I recently watched on You Tube a Britain’s Got Talent audition. The male vocalist brought tears to the judges and I’m sure to most of the audience. It was very touching and tears were so fitting. As the judges were speaking to the contestant, they kept saying, “I’m sorry” as they wiped away their tears. And the contestant did as well.
It reminded me of just how often we feel a need to apologize for crying – for outwardly, honestly and trustingly sharing our sadness, grief, etc. So why is this?
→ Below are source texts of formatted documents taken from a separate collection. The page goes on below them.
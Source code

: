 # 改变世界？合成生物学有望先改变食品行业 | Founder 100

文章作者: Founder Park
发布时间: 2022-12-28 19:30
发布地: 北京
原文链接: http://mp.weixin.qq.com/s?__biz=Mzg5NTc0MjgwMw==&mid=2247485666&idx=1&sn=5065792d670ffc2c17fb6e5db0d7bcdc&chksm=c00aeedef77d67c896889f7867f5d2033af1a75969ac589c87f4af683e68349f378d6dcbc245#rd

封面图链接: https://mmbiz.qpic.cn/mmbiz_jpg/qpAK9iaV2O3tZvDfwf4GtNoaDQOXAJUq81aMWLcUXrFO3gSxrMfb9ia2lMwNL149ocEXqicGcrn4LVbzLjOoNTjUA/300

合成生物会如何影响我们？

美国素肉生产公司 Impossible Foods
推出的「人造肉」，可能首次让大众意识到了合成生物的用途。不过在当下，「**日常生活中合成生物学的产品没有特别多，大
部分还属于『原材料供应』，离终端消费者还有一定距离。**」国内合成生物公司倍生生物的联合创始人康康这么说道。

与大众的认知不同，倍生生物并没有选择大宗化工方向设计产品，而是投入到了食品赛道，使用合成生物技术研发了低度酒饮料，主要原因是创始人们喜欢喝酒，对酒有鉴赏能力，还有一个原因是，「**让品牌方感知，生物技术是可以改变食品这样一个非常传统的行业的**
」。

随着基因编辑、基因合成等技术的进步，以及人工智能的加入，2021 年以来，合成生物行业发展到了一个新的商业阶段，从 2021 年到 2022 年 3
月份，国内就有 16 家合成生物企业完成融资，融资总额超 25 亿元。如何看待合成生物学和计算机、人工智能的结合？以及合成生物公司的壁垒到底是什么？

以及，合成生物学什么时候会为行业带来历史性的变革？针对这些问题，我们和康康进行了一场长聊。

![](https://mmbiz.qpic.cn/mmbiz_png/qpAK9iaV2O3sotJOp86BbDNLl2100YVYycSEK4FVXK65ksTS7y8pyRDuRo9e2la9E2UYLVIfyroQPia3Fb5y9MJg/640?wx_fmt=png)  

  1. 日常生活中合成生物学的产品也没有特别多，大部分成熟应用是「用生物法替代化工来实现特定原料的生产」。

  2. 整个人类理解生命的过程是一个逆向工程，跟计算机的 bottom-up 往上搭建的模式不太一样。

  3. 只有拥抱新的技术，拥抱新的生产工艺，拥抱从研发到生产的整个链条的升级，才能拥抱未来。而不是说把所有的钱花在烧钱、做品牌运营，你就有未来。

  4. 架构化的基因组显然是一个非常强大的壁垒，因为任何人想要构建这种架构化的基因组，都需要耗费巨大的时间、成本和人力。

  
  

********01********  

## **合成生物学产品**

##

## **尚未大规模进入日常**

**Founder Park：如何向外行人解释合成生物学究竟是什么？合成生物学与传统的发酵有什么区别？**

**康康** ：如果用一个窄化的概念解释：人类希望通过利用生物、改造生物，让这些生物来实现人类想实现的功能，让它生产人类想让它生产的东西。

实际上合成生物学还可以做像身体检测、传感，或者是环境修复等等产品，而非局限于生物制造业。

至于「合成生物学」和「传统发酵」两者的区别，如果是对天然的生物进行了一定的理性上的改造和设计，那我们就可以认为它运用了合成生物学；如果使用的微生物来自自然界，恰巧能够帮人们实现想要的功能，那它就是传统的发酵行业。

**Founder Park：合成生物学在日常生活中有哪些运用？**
Most of us, from a very young age, are given explicit or implicit messages such as: Be strong; boys (especially) don’t cry; crying makes others uncomfortable; I will loose control if I cry; I can’t be vulnerable. All these distorted beliefs lead to the final: I won’t allow myself to go there.
I know people who allow the tears to flow and I can say that I am genuinely comfortable with just allowing whatever comes up to be. (Good thing considering what I do for a living). I admire and respect them beyond words. So, here is my confession: I am not so free in letting MY tears fall. I have allowed myself to believe in some of the falsehoods about letting our sadness, or being touched by something, to be expressed. Yes, I do tear up watching movies, hearing and sharing my clients’ pain. I even tear up, rather frequently, seeing beautiful things unfold in nature. Not Kleenex worthy though.
When it comes to the sobbing type of crying, I won’t go there, even when that which I am processing would be acknowledged and honored in so doing. For me, it goes back to the big “T”….Trust…Trust that I will not forever be feeling bereft, broken, and helpless and essentially, a total mess with no ability to reclaim balance, and at least, a measure of peace.
I know where this false belief comes from. That is an intellectual insight and good to know. Also what is intellectually helpful is that I have been that total “mess” many times in my life and then all became well. But intellect is not enough. It goes back to those same themes:
~Self acceptance
~Self compassion
~Self forgiveness
~Self love
What would it feel like to embody and embrace these concepts even 50% of the time? Can you imagine the freedom we would experience in our lives? We could laugh, cry, express (safely), be still, and be in the moment, give, receive, giggle, cuddle, smile, frown and, well just BE.
What a concept, a wonderful, beautiful concept.